**What is required**
Please report how many lines of the following entries hold the word "columns", giving the number alone.

Stored data entries
------------------------------------------------------------

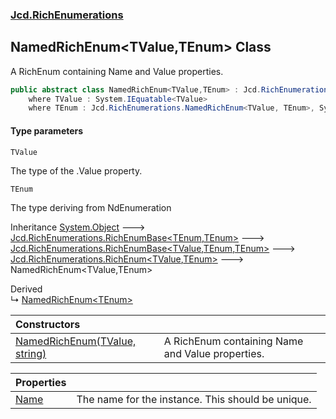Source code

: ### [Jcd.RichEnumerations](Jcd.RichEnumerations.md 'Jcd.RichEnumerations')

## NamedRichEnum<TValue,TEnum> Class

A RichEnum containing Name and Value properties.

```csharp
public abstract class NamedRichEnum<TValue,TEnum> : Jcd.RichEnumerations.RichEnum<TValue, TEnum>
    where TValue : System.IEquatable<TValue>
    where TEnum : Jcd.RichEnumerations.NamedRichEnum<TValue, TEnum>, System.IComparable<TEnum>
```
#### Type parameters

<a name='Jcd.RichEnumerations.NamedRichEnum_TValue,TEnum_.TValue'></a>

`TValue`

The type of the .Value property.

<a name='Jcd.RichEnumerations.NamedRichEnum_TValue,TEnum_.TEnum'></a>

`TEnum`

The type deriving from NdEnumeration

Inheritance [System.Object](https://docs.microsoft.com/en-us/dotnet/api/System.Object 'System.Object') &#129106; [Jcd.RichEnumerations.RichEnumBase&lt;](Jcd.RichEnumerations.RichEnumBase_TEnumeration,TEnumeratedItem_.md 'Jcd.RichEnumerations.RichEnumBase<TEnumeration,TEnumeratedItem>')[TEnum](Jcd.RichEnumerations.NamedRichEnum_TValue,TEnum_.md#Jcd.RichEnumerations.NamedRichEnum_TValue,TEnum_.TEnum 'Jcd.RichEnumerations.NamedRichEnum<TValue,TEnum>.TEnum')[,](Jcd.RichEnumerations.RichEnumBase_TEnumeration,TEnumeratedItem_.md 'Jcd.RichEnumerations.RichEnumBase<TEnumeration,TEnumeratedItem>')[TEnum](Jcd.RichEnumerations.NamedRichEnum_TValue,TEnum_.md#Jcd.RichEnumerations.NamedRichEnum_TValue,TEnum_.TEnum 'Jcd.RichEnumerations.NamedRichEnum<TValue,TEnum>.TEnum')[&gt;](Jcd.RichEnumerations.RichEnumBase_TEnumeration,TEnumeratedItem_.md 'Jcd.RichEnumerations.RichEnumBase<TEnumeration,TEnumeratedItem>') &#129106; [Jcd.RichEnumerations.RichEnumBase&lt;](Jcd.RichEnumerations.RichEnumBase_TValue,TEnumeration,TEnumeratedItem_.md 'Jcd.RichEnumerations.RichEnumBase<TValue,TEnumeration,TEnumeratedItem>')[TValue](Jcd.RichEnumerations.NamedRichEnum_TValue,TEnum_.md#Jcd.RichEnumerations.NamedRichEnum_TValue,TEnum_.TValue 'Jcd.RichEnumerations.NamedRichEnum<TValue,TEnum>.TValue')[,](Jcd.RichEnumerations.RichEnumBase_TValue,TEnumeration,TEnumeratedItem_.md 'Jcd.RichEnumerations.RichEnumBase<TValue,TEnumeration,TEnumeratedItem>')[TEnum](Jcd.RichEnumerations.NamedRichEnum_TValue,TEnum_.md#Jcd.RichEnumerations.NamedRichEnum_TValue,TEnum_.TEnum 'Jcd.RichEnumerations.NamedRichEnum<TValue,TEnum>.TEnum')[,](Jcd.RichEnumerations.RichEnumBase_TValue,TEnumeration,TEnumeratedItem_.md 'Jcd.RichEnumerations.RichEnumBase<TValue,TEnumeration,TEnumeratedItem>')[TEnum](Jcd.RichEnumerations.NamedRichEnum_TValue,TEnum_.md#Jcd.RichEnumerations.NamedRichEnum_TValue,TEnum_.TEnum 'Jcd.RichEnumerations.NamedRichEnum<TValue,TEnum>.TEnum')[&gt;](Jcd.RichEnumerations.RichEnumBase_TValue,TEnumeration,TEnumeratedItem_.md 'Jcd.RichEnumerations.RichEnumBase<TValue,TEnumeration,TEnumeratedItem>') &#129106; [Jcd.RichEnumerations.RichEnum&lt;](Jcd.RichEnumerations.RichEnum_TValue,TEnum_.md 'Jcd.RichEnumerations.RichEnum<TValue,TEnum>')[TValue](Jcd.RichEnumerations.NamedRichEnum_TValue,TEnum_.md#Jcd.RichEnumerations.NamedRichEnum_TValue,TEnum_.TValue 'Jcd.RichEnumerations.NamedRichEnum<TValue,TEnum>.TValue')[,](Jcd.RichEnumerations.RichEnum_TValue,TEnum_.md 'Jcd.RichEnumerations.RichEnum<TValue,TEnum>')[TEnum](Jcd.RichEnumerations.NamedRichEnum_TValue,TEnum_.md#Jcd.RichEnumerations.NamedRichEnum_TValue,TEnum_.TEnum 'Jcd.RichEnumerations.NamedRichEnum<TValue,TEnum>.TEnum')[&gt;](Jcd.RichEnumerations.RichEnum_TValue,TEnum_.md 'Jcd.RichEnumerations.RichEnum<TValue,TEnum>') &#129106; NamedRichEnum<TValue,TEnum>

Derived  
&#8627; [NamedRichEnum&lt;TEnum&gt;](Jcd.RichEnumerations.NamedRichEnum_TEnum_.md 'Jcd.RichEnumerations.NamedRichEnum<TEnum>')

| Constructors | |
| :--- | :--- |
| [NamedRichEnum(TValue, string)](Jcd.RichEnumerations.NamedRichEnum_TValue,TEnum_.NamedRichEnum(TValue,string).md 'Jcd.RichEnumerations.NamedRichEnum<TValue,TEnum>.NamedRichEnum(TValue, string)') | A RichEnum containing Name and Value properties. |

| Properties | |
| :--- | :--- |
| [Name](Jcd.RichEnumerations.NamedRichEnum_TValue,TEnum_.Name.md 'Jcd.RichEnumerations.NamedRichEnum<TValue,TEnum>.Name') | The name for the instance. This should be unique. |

------------------------------------------------------------

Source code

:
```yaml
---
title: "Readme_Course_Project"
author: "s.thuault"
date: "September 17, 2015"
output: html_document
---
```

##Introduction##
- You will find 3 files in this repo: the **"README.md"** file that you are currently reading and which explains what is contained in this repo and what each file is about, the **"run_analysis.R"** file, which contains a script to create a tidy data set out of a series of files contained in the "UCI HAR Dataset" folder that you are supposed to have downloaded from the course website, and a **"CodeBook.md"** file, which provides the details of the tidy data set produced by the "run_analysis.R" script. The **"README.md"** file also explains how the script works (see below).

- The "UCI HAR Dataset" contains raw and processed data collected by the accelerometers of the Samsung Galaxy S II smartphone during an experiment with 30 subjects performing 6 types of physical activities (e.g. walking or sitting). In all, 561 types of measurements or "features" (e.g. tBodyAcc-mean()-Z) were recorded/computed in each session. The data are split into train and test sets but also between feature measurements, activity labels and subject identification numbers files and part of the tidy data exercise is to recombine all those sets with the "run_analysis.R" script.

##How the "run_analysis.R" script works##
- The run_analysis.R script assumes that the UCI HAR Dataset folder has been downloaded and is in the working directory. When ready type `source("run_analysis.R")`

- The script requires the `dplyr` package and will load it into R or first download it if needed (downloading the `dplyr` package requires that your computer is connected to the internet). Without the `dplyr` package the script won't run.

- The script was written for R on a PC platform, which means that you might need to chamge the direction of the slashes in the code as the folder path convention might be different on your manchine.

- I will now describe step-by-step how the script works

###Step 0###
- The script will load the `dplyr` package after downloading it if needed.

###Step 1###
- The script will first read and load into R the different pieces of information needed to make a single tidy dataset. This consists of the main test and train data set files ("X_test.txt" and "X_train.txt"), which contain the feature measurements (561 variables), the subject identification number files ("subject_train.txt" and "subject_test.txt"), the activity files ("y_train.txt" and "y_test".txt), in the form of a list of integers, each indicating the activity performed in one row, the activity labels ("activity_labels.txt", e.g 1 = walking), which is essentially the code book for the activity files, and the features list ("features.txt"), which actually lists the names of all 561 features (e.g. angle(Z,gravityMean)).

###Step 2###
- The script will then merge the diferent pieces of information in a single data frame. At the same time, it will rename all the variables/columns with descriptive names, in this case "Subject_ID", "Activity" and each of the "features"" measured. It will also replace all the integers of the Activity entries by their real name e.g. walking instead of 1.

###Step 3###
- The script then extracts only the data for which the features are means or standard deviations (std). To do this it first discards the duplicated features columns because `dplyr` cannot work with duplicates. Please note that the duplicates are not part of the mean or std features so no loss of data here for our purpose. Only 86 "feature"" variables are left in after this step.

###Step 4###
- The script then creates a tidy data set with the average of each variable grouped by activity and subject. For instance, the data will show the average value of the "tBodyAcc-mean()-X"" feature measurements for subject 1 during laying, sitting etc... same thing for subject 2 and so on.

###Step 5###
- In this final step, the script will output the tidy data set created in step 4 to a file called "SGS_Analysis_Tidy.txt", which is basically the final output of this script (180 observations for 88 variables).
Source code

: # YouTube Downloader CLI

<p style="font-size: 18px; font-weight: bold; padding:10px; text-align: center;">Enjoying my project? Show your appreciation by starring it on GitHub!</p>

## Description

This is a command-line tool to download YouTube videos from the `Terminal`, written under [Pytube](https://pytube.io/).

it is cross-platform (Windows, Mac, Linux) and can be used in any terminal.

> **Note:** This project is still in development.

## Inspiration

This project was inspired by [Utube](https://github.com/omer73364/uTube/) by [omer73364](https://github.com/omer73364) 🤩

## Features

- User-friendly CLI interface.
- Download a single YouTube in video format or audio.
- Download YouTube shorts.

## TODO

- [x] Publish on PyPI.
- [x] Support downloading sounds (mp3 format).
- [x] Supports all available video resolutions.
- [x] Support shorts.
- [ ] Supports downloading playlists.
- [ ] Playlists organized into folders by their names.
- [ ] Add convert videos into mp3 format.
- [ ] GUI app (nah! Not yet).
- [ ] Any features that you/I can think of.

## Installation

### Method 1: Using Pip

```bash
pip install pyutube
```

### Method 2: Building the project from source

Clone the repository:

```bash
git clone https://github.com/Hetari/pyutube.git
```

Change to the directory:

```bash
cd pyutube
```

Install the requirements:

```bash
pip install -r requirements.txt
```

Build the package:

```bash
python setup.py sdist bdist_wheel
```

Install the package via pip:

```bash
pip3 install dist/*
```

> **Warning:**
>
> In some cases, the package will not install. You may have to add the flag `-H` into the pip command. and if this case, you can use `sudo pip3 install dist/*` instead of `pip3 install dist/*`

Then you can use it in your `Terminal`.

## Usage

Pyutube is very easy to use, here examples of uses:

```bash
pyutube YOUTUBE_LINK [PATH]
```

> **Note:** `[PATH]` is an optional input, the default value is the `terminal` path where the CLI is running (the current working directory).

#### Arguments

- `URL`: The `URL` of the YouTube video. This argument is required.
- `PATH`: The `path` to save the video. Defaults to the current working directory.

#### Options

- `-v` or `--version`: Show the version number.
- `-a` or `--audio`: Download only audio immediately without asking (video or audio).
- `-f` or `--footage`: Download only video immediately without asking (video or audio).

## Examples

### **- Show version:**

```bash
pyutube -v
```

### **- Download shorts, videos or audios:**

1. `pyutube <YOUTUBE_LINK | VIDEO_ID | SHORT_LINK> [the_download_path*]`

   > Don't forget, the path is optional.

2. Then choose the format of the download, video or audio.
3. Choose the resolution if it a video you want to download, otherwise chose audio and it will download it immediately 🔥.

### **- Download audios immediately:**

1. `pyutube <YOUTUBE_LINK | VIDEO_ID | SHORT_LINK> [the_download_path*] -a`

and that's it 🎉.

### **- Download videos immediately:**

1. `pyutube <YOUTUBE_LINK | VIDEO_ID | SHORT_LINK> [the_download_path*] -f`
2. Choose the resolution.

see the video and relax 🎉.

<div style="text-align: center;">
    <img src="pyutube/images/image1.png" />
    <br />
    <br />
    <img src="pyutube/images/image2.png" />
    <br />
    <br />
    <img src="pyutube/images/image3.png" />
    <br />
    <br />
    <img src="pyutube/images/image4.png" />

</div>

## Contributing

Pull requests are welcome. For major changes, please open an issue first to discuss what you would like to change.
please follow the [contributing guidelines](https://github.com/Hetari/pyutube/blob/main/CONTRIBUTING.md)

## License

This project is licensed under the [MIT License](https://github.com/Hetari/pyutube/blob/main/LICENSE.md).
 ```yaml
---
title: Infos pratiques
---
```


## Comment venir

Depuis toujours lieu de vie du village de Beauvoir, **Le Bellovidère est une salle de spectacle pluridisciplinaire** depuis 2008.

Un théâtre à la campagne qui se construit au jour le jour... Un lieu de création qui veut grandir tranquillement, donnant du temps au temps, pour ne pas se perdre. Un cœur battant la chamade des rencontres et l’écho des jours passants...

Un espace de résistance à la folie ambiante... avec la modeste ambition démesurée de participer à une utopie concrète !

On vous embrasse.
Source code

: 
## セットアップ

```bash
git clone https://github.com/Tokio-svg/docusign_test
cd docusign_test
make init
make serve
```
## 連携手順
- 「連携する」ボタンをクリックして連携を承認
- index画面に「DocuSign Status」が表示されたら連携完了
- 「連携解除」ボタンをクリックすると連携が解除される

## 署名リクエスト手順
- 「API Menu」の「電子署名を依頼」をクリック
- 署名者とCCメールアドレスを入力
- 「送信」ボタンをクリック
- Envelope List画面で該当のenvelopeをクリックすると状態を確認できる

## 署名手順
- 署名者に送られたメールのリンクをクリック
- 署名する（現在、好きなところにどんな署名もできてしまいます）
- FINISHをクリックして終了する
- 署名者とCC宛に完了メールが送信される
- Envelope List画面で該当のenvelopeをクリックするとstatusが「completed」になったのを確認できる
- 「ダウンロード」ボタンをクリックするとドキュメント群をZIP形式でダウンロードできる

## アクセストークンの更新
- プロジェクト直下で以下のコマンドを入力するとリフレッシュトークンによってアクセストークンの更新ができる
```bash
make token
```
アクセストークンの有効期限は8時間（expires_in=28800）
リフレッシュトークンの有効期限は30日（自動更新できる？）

------------------------------------------------------------

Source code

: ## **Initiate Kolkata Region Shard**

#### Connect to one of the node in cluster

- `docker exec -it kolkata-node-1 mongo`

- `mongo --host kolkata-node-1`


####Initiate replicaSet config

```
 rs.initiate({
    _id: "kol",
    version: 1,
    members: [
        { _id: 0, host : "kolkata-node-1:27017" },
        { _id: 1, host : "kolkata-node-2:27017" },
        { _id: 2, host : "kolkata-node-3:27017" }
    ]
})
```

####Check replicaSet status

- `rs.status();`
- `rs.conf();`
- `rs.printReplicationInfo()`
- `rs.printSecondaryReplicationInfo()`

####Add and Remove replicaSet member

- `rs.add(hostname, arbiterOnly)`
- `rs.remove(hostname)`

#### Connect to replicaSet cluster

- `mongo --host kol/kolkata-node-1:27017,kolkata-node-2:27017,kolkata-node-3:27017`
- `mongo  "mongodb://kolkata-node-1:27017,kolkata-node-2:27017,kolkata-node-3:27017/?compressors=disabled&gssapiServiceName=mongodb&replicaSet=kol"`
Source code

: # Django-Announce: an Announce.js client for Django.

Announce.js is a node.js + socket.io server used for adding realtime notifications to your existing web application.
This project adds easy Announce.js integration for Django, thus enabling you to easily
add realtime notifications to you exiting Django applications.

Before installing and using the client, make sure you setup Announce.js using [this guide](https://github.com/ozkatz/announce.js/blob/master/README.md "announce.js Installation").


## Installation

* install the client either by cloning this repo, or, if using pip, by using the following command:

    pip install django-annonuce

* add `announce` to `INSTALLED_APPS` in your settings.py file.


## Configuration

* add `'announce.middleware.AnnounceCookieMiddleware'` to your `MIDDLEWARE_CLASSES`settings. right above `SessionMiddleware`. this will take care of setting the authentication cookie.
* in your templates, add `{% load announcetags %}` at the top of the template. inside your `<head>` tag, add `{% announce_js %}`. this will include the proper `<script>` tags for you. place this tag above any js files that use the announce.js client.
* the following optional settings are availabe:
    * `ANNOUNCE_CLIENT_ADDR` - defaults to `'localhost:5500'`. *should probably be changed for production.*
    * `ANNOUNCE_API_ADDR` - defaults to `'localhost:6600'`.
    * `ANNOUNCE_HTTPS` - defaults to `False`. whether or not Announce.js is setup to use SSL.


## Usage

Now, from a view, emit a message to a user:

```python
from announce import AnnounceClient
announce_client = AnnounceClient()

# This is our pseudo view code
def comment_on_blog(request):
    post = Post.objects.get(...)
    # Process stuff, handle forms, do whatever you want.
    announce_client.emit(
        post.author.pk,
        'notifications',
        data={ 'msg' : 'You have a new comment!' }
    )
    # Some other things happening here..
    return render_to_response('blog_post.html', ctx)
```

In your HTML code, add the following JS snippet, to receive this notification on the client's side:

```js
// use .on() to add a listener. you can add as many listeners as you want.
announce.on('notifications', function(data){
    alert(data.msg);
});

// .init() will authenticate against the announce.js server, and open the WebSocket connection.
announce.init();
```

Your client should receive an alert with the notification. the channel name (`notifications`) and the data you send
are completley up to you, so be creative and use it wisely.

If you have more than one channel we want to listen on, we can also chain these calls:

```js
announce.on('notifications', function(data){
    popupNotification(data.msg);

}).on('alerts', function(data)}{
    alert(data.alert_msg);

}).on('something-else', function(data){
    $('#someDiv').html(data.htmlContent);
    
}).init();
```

------------------------------------------------------------

**Exercise solution**
2